[Stored data entries]
# # # #

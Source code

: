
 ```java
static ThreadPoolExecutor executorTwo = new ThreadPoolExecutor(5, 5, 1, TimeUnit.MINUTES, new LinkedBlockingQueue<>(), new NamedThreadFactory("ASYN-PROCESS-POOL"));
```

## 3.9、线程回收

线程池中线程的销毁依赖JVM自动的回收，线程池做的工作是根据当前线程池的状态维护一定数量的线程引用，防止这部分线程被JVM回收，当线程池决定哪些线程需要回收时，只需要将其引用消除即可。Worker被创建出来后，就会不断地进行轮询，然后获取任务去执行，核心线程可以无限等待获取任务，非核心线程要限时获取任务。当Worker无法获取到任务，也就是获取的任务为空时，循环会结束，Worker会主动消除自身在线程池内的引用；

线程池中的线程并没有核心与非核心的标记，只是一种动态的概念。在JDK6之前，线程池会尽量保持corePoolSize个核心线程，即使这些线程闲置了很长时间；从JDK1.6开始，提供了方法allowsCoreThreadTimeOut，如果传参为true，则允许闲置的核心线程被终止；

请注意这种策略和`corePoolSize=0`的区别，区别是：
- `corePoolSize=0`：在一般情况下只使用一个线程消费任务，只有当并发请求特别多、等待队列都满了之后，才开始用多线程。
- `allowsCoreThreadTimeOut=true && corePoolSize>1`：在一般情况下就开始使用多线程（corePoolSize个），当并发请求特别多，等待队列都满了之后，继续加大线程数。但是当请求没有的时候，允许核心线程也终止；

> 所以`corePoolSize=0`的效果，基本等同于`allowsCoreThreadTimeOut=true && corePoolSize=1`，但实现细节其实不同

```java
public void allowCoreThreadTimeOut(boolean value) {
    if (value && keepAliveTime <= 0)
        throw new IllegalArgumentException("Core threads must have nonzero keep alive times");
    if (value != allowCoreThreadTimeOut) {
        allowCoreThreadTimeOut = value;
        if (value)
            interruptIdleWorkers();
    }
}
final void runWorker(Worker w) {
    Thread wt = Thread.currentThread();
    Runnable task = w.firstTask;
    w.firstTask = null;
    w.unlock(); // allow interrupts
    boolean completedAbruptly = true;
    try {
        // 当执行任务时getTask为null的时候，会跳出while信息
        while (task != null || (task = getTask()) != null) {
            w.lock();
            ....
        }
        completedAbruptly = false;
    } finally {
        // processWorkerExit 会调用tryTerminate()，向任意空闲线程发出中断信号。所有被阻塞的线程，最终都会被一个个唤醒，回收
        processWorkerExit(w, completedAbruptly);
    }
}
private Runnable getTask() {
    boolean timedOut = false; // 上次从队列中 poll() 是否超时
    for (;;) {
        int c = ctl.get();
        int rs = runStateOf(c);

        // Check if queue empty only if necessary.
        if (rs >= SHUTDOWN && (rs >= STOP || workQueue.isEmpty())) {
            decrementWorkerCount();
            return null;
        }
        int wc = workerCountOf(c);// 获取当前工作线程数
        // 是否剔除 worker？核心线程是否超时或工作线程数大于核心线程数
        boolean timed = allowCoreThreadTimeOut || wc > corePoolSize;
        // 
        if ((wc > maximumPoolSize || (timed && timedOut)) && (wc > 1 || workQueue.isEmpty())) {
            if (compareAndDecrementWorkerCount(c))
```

# # # #

Bring together all lines of the entries above in which the string "isEmpty" occurs.

        if (rs >= SHUTDOWN && (rs >= STOP || workQueue.isEmpty())) {
        if ((wc > maximumPoolSize || (timed && timedOut)) && (wc > 1 || workQueue.isEmpty())) {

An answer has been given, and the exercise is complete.